What's better than topping Ad Age 's Best Places to Work list? Easy: topping it two years in a row.
The team at Allen & Gerritsen has again demonstrated it's one of the best agency gigs in adland. Since Ad Age last profiled this midsize independent shop, it's been gearing up for a move from its Watertown, Mass., space (which Ad Age visited in an episode of Agency Digs -- see it at AdAge.com) to Boston's emerging Innovation District near the seaport.
Andrew Graff, A&G's president-CEO, said meetings with architects produced strong reactions. "We got comments ranging from, "It reminds me of an insane asylum,' to, "That's the kind of place where I want to work,'" Mr. Graff said.
Mr. Graff said that after the staff has settled into its new digs, the agency -- which recently picked up Papa Gino's New England Pizza and the Los Angeles Zoo as clients -- is set hire 30 to 50 employees in the coming year. That will mean more welcome packages (agency T-shirts, chocolates and maybe some aspirin) for new team members, and more handwritten birthday cards from Mr. Graff, who sends one to every employee.
Part of Mr. Graff's approach to courting and keeping a happy staff has been cultivating the internship program. It recently started a competition called Tech Apprentice, modeled after "Celebrity Apprentice," in which hopefuls vie for a spot on Intern Row by demonstrating the most creative use of social media and mobile technology.

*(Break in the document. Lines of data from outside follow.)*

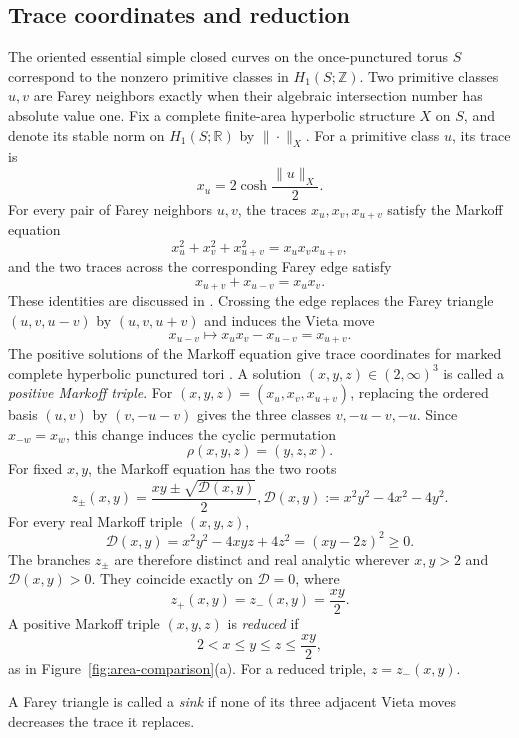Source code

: \documentclass[10pt,twoside]{article}
\theoremstyle{plain}
\theoremstyle{definition}
\theoremstyle{remark}
\newcommand{\R}{\mathbb R}
\newcommand{\Z}{\mathbb Z}
\begin{document}
\subsection{Trace coordinates and reduction}
The oriented essential simple closed curves on the once-punctured torus
$S$ correspond to the nonzero primitive classes in $H_1(S;\Z)$.
Two primitive classes $u,v$ are Farey neighbors exactly when their
algebraic intersection number has absolute value one. Fix a complete
finite-area hyperbolic structure $X$ on $S$, and denote its stable norm on
$H_1(S;\R)$ by $\|\cdot\|_X$. For a primitive class $u$, its trace is
$$
x_u=2\cosh\frac{\|u\|_X}{2}.
$$
For every pair of Farey neighbors $u,v$, the traces
$x_u,x_v,x_{u+v}$ satisfy the Markoff equation
\begin{equation}
\label{eq:markoff}
x_u^2+x_v^2+x_{u+v}^2=x_ux_vx_{u+v},
\end{equation}
and the two traces across the corresponding Farey edge satisfy
\begin{equation}
\label{eq:vieta}
x_{u+v}+x_{u-v}=x_ux_v.
\end{equation}
These identities are discussed in \cite{Bowditch}. Crossing the edge
replaces the Farey triangle
$(u,v,u-v)$ by $(u,v,u+v)$ and induces the Vieta move
$$
x_{u-v}\longmapsto x_ux_v-x_{u-v}=x_{u+v}.
$$
The positive solutions of the Markoff equation give trace coordinates
for marked complete hyperbolic punctured tori
\cite[Theorem~4.1.2 and Section~4.4]{GoldmanTrace}. A solution
$(x,y,z)\in(2,\infty)^3$ is called a \emph{positive Markoff triple}.
For $(x,y,z)=(x_u,x_v,x_{u+v})$, replacing the ordered basis
$(u,v)$ by $(v,-u-v)$ gives the three classes $v,-u-v,-u$.
Since $x_{-w}=x_w$, this change induces the cyclic permutation
\begin{equation}
\label{eq:cyclic-trace-permutation}
\rho(x,y,z)=(y,z,x).
\end{equation}
For fixed $x,y$, the Markoff equation has the two roots
$$
z_\pm(x,y)
=
\frac{xy\pm\sqrt{\mathscr D(x,y)}}2,
\mathscr D(x,y):=x^2y^2-4x^2-4y^2.
$$
For every real Markoff triple $(x,y,z)$,
$$
\mathscr D(x,y)
=
x^2y^2-4xyz+4z^2
=
(xy-2z)^2
\geq0.
$$
The branches $z_\pm$ are therefore distinct and real analytic wherever
$x,y>2$ and $\mathscr D(x,y)>0$. They coincide exactly on
$\mathscr D=0$, where
$$
z_+(x,y)=z_-(x,y)=\frac{xy}{2}.
$$
A positive Markoff triple $(x,y,z)$ is \emph{reduced} if
$$2<x\leq y\leq z\leq\frac{xy}{2},$$
as in Figure~\ref{fig:area-comparison}(a). For a reduced triple,
$
z=z_-(x,y).
$

A Farey triangle is called a \emph{sink} if none of its three
adjacent Vieta moves decreases the trace it replaces.
\end{document}
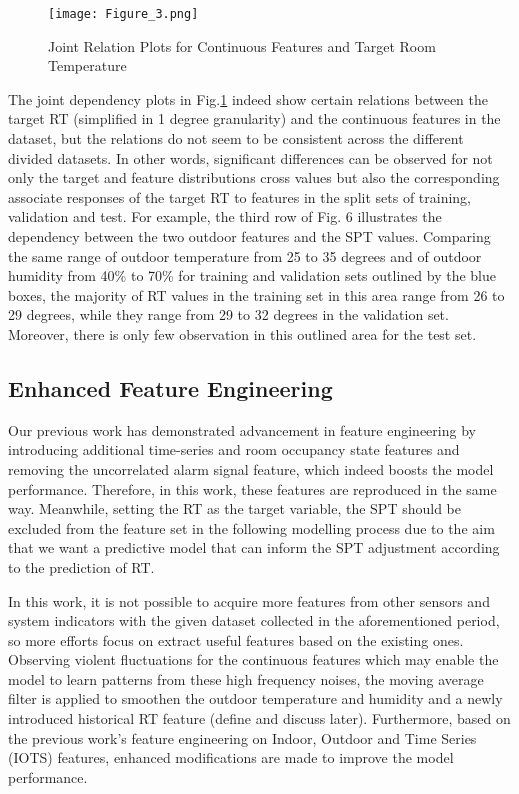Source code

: \documentclass[11pt]{article}
\begin{document}
    \begin{figure}[htbp]
    	\centering
    	\texttt{[image: Figure\_3.png]}
        \caption{Joint Relation Plots for Continuous Features and Target Room Temperature}
        \label{TargetFeature}
    \end{figure}
    
    The joint dependency plots in Fig.\ref{TargetFeature} indeed show certain relations between the target RT (simplified in 1 degree granularity) and the continuous features in the dataset, but the relations do not seem to be consistent across the different divided datasets. In other words, significant differences can be observed for not only the target and feature distributions cross values but also the corresponding associate responses of the target RT to features in the split sets of training, validation and test. For example, the third row of Fig. 6 illustrates the dependency between the two outdoor features and the SPT values. Comparing the same range of outdoor temperature from 25 to 35 degrees and of outdoor humidity from 40\% to 70\% for training and validation sets outlined by the blue boxes, the majority of RT values in the training set in this area range from 26 to 29 degrees, while they range from 29 to 32 degrees in the validation set. Moreover, there is only few observation in this outlined area for the test set.
    
    \subsection{Enhanced Feature Engineering}
    
    Our previous work has demonstrated advancement in feature engineering by introducing additional time-series and room occupancy state features and removing the uncorrelated alarm signal feature, which indeed boosts the model performance. Therefore, in this work, these features are reproduced in the same way. Meanwhile, setting the RT as the target variable, the SPT should be excluded from the feature set in the following modelling process due to the aim that we want a predictive model that can inform the SPT adjustment according to the prediction of RT.
    
    In this work, it is not possible to acquire more features from other sensors and system indicators with the given dataset collected in the aforementioned period, so more efforts focus on extract useful features based on the existing ones. Observing violent fluctuations for the continuous features which may enable the model to learn patterns from these high frequency noises, the moving average filter is applied to smoothen the outdoor temperature and humidity and a newly introduced historical RT feature (define and discuss later). Furthermore, based on the previous work’s feature engineering on Indoor, Outdoor and Time Series (IOTS) features, enhanced modifications are made to improve the model performance.
    
\end{document}
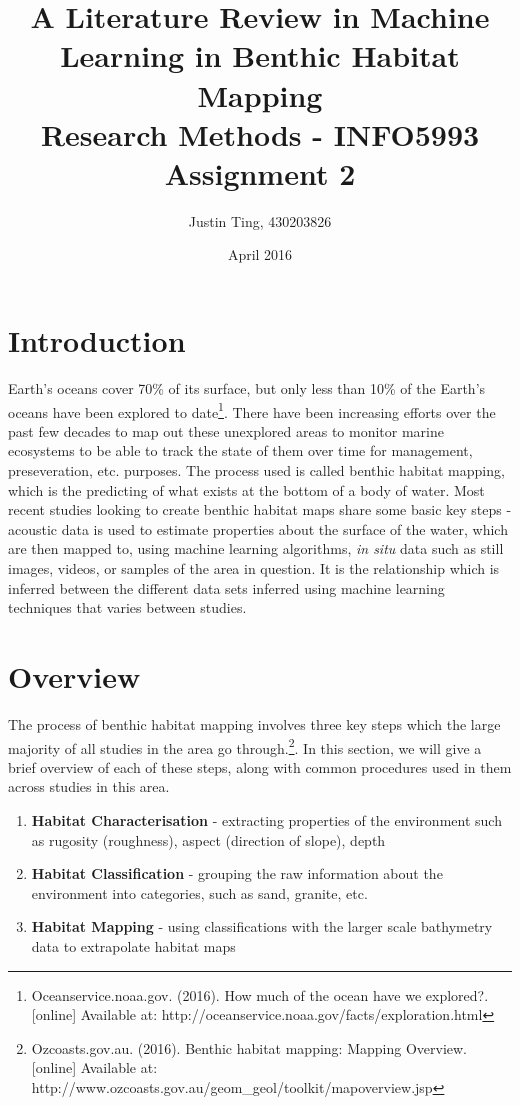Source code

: \documentclass[12pt]{article}
\title{A Literature Review in Machine Learning in Benthic Habitat Mapping \\ Research Methods - INFO5993 Assignment 2}
\author{Justin Ting, 430203826}
\date{April 2016}
\begin{document}
\maketitle

           \section{Introduction}

            Earth's oceans cover 70\% of its surface, but only less than 10\% of the Earth's oceans have been explored to date\footnote{Oceanservice.noaa.gov. (2016). How much of the ocean have we explored?. [online] Available at: http://oceanservice.noaa.gov/facts/exploration.html}. There have been increasing efforts over the past few decades to map out these unexplored areas to monitor marine ecosystems to be able to track the state of them over time for management, preseveration, etc. purposes. The process used is called benthic habitat mapping, which is the predicting of what exists at the bottom of a body of water. Most recent studies looking to create benthic habitat maps share some basic key steps - acoustic data is used to estimate properties about the surface of the water, which are then mapped to, using machine learning algorithms, \textit{in situ} data such as still images, videos, or samples of the area in question. It is the relationship which is inferred between the different data sets inferred using machine learning techniques that varies between studies.

           \section{Overview}
            The process of benthic habitat mapping involves three key steps which the large majority of all studies in the area go through.\footnote{Ozcoasts.gov.au. (2016). Benthic habitat mapping: Mapping Overview. [online] Available at: http://www.ozcoasts.gov.au/geom\_geol/toolkit/mapoverview.jsp}. In this section, we will give a brief overview of each of these steps, along with common procedures used in them across studies in this area.

            \begin{enumerate}
                \item \textbf{Habitat Characterisation} - extracting properties of the environment such as rugosity (roughness), aspect (direction of slope), depth
                \item \textbf{Habitat Classification} - grouping the raw information about the environment into categories, such as sand, granite, etc.
                \item \textbf{Habitat Mapping} - using classifications with the larger scale bathymetry data to extrapolate habitat maps 
            \end{enumerate}
\end{document}
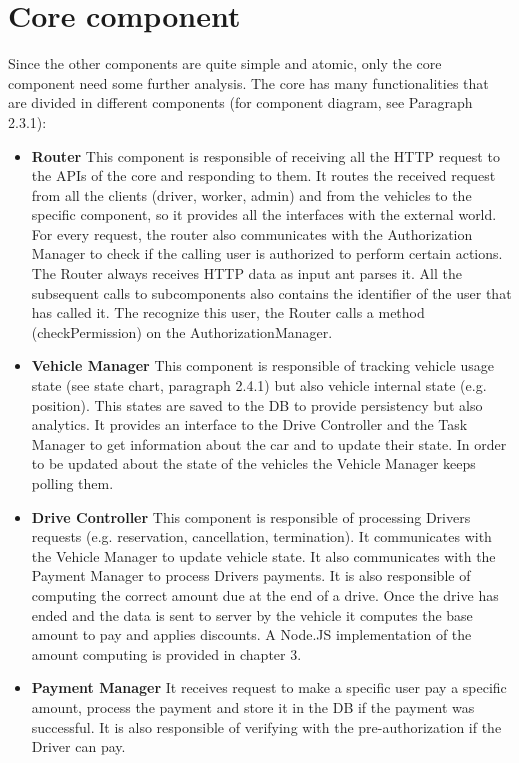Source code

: \section {Core component}
Since the other components are quite simple and atomic, only the core component need some further analysis. The core has many functionalities that are divided in different components (for component diagram, see Paragraph 2.3.1):
\begin{itemize}
\item \textbf{Router} This component is responsible of receiving all the HTTP request to the APIs of the core and responding to them. It routes the received request from all the clients (driver, worker, admin) and from the vehicles to the specific component, so it provides all the interfaces with the external world. For every request, the router also communicates with the Authorization Manager to check if the calling user is authorized to perform certain actions. The Router always receives HTTP data as input ant parses it. All the subsequent calls to subcomponents also contains the identifier of the user that has called it. The recognize this user, the Router calls a method (checkPermission) on the AuthorizationManager.
\item \textbf{Vehicle Manager} This component is responsible of tracking vehicle usage state (see state chart, paragraph 2.4.1) but also vehicle internal state (e.g. position). This states are saved to the DB to provide persistency but also analytics. It provides an interface to the Drive Controller and the Task Manager to get information about the car and to update their state. In order to be updated about the state of the vehicles the Vehicle Manager keeps polling them.
\item \textbf{Drive Controller} This component is responsible of processing Drivers requests (e.g. reservation, cancellation, termination). It communicates with the Vehicle Manager to update vehicle state. It also communicates with the Payment Manager to process Drivers payments. It is also responsible of computing the correct amount due at the end of a drive. Once the drive has ended and the data is sent to server by the vehicle it computes the base amount to pay and applies discounts. A Node.JS implementation of the amount computing is provided in chapter 3.
\item \textbf{Payment Manager} It receives request to make a specific user pay a specific amount, process the payment and store it in the DB if the payment was successful. It is also responsible of verifying with the pre-authorization if the Driver can pay. 

\end{itemize}
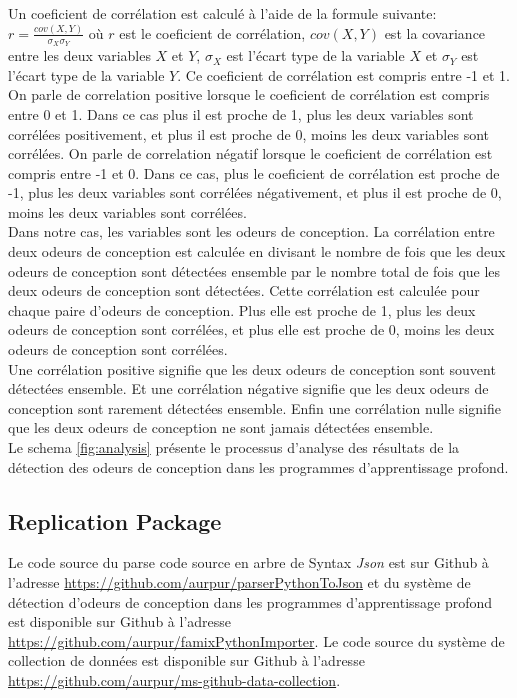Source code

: Un coeficient de corrélation est calculé à l'aide de la formule suivante:  $r =
  \frac{cov(X,Y)}{\sigma_X \sigma_Y}$  où $r$ est le coeficient de corrélation, $cov(X,Y)$ est la covariance entre les
deux variables $X$ et $Y$, $\sigma_X$ est l'écart type de la variable $X$ et
$\sigma_Y$ est l'écart type de la variable $Y$. Ce coeficient de corrélation est
compris entre -1 et 1. On parle de correlation positive lorsque le coeficient de
corrélation est compris entre 0 et 1. Dans ce cas plus il est proche de 1, plus les deux variables sont
corrélées positivement, et plus il est proche de 0, moins les deux variables sont
corrélées. On parle de correlation négatif lorsque le coeficient de corrélation
est compris entre -1 et 0. Dans ce cas, plus le coeficient de corrélation est
proche de -1, plus les deux variables sont corrélées négativement, et plus il
est proche de 0, moins les deux variables sont corrélées.\\



Dans notre cas, les variables sont les odeurs de conception. La corrélation entre deux odeurs de conception est
calculée en divisant le nombre de fois que les deux odeurs de conception sont
détectées ensemble par le nombre total de fois que les deux odeurs de conception
sont détectées. Cette corrélation est calculée pour chaque paire d'odeurs de
conception. Plus elle est proche de 1, plus les deux odeurs de conception sont
corrélées, et plus elle est proche de 0, moins les deux odeurs de conception
sont corrélées.\\

Une corrélation positive signifie que les deux odeurs de conception
sont souvent détectées ensemble. Et une corrélation négative signifie que les deux odeurs de conception sont rarement
détectées ensemble. Enfin une corrélation nulle signifie que les deux odeurs de
conception ne sont jamais détectées ensemble.\\

Le schema \ref{fig:analysis} présente le processus d'analyse des résultats de la
détection des odeurs de conception dans les programmes d'apprentissage
profond.\\

\subsection{Replication Package}
\label{sec:Replication Package}
Le code source du parse code source en arbre de Syntax \emph{Json} est sur
Github à l'adresse \url{https://github.com/aurpur/parserPythonToJson} et du
système de détection d'odeurs de conception dans les programmes d'apprentissage
profond est disponible sur Github à l'adresse
\url{https://github.com/aurpur/famixPythonImporter}. Le code source du système
de collection de données est disponible sur Github à l'adresse
\url{https://github.com/aurpur/ms-github-data-collection}.\\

Mr. Graff said understanding and managing young tech natives, as well as making the agency interesting to them, is crucial to being part of advertising's advertising. Interns appreciate that .
"Interns aren't [relegated to] filing cabinets and coffee pots but rather are treated as real employees," one intern wrote in the survey. "The intern program ... really caters to enriching us with opportunities and realistic experiences."